XL reimbursed Boh Brothers for the $1,254,000 it spent repairing the mooring dolphin and $485,000 that the construction company paid to Plains for its for economic damages. To recoup the amount paid on the claim, the insurer filed a subrogation lawsuit against the owner and operator of the tugboat, Turn Services LLC and Associated Terminals, and the owner of the tanker that was being pushed, Kirby Inland Marine.

The defendants argued that a 1927 Supreme Court decision in Robins Dry Dock & Repair Co. v. Flint established that plaintiffs may not recover “purely economic claims” in maritime negligence suits. The purpose of the holding was to limit indirect economic repercussions and “the specter of runaway recovery,” the appellate panel explained.

U.S. District Judge Ivan L.R. Lemelle, with the U.S. District Court for Eastern Louisiana, agreed that the Robins case prohibited XL from recovering its costs and granted a motion by Turn Services for summary judgment.

The 5th Circuit panel’s opinion says that the Robins case doesn’t go so far as Turn Services would like. Boh Brothers did not suffer a “pure economic loss” as was discussed in the Robins case, the panel said. The term is typically used to describe intangible losses, such as wages not earned because of an injury.

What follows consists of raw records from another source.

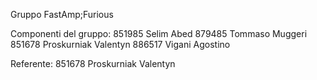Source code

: Gruppo FastAmp;Furious

Componenti del gruppo:
851985 Selim Abed
879485 Tommaso Muggeri
851678 Proskurniak Valentyn
886517 Vigani Agostino

Referente:
851678 Proskurniak Valentyn
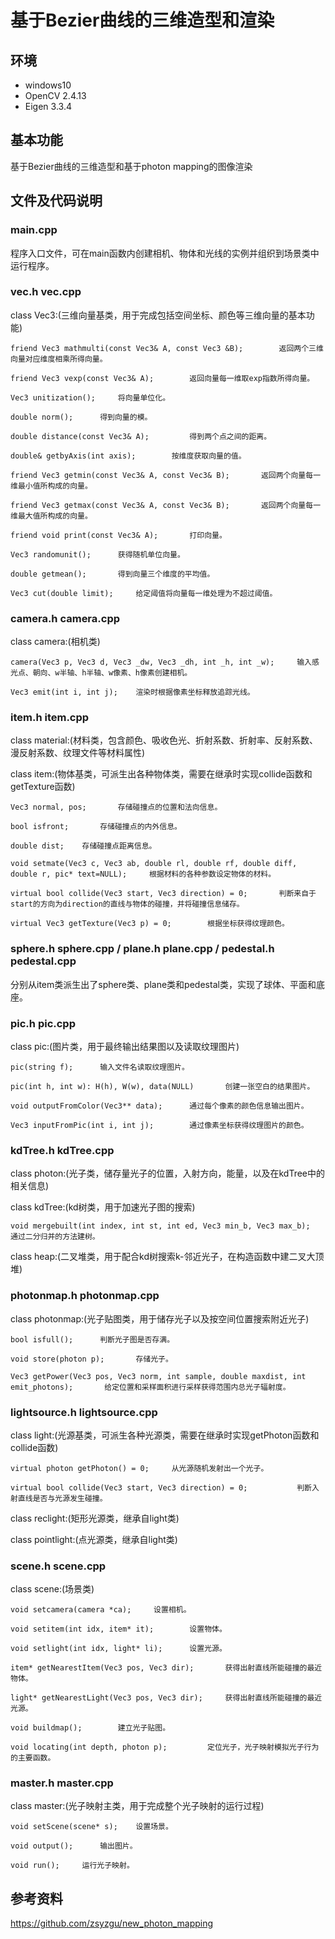# 基于Bezier曲线的三维造型和渲染
## 环境
* windows10
* OpenCV 2.4.13
* Eigen 3.3.4

## 基本功能
基于Bezier曲线的三维造型和基于photon mapping的图像渲染

## 文件及代码说明
### main.cpp

程序入口文件，可在main函数内创建相机、物体和光线的实例并组织到场景类中运行程序。

### vec.h vec.cpp

class Vec3:(三维向量基类，用于完成包括空间坐标、颜色等三维向量的基本功能)

	friend Vec3 mathmulti(const Vec3& A, const Vec3 &B);		返回两个三维向量对应维度相乘所得向量。	

	friend Vec3 vexp(const Vec3& A);		返回向量每一维取exp指数所得向量。

	Vec3 unitization();		将向量单位化。

	double norm();		得到向量的模。

	double distance(const Vec3& A);			得到两个点之间的距离。

	double& getbyAxis(int axis);		按维度获取向量的值。

	friend Vec3 getmin(const Vec3& A, const Vec3& B);		返回两个向量每一维最小值所构成的向量。

	friend Vec3 getmax(const Vec3& A, const Vec3& B);		返回两个向量每一维最大值所构成的向量。

	friend void print(const Vec3& A);		打印向量。

	Vec3 randomunit();		获得随机单位向量。

	double getmean();		得到向量三个维度的平均值。

	Vec3 cut(double limit);		给定阈值将向量每一维处理为不超过阈值。

### camera.h camera.cpp

class camera:(相机类)
	
	camera(Vec3 p, Vec3 d, Vec3 _dw, Vec3 _dh, int _h, int _w);		输入感光点、朝向、w半轴、h半轴、w像素、h像素创建相机。
	
	Vec3 emit(int i, int j); 	渲染时根据像素坐标释放追踪光线。

### item.h item.cpp

class material:(材料类，包含颜色、吸收色光、折射系数、折射率、反射系数、漫反射系数、纹理文件等材料属性)

class item:(物体基类，可派生出各种物体类，需要在继承时实现collide函数和getTexture函数)

	Vec3 normal, pos;		存储碰撞点的位置和法向信息。

	bool isfront;		存储碰撞点的内外信息。

	double dist;	存储碰撞点距离信息。

	void setmate(Vec3 c, Vec3 ab, double rl, double rf, double diff, double r, pic* text=NULL); 	根据材料的各种参数设定物体的材料。

	virtual bool collide(Vec3 start, Vec3 direction) = 0;		判断来自于start的方向为direction的直线与物体的碰撞，并将碰撞信息储存。

	virtual Vec3 getTexture(Vec3 p) = 0;		根据坐标获得纹理颜色。
	
### sphere.h sphere.cpp / plane.h plane.cpp / pedestal.h pedestal.cpp

分别从item类派生出了sphere类、plane类和pedestal类，实现了球体、平面和底座。

### pic.h pic.cpp

class pic:(图片类，用于最终输出结果图以及读取纹理图片)

	pic(string f); 		输入文件名读取纹理图片。

	pic(int h, int w): H(h), W(w), data(NULL)		创建一张空白的结果图片。

	void outputFromColor(Vec3** data); 		通过每个像素的颜色信息输出图片。

	Vec3 inputFromPic(int i, int j);		通过像素坐标获得纹理图片的颜色。

### kdTree.h kdTree.cpp

class photon:(光子类，储存量光子的位置，入射方向，能量，以及在kdTree中的相关信息)

class kdTree:(kd树类，用于加速光子图的搜索)

	void mergebuilt(int index, int st, int ed, Vec3 min_b, Vec3 max_b);		通过二分归并的方法建树。
	
class heap:(二叉堆类，用于配合kd树搜索k-邻近光子，在构造函数中建二叉大顶堆)
	
### photonmap.h photonmap.cpp

class photonmap:(光子贴图类，用于储存光子以及按空间位置搜索附近光子)

	bool isfull(); 		判断光子图是否存满。

	void store(photon p);		存储光子。

	Vec3 getPower(Vec3 pos, Vec3 norm, int sample, double maxdist, int emit_photons);		给定位置和采样面积进行采样获得范围内总光子辐射度。
	
### lightsource.h lightsource.cpp

class light:(光源基类，可派生各种光源类，需要在继承时实现getPhoton函数和collide函数)

	virtual photon getPhoton() = 0;		从光源随机发射出一个光子。

	virtual bool collide(Vec3 start, Vec3 direction) = 0;			判断入射直线是否与光源发生碰撞。
	
class reclight:(矩形光源类，继承自light类)

class pointlight:(点光源类，继承自light类)
	
### scene.h scene.cpp

class scene:(场景类)
	
	void setcamera(camera *ca);		设置相机。
	
	void setitem(int idx, item* it);		设置物体。

	void setlight(int idx, light* li);		设置光源。

	item* getNearestItem(Vec3 pos, Vec3 dir);		获得出射直线所能碰撞的最近物体。

	light* getNearestLight(Vec3 pos, Vec3 dir);		获得出射直线所能碰撞的最近光源。

	void buildmap();		建立光子贴图。

	void locating(int depth, photon p);			定位光子，光子映射模拟光子行为的主要函数。

### master.h master.cpp

class master:(光子映射主类，用于完成整个光子映射的运行过程)
	
	void setScene(scene* s);	设置场景。

	void output();		输出图片。

	void run();		运行光子映射。

## 参考资料

<https://github.com/zsyzgu/new_photon_mapping>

The 5th Circuit said Boh Brothers paid more than $1.2 million to replace the damaged mooring dolphin. The panel said the record isn’t clear on why Boh Brothers paid the additional $485,000, but it assumes that it was compensation for economic damages.

“We perceive no reason, then, that Robins Dry Dock bars recovery in this situation,” the panel’s opinion says. “It is clear, after all, that the doctrine would be inapplicable here if XL had paid the money directly to Plains, because Plains had a proprietary interest in the damaged dolphin.”

The panel vacated the decision to dismiss XL’s lawsuit and remanded the case to the trial court.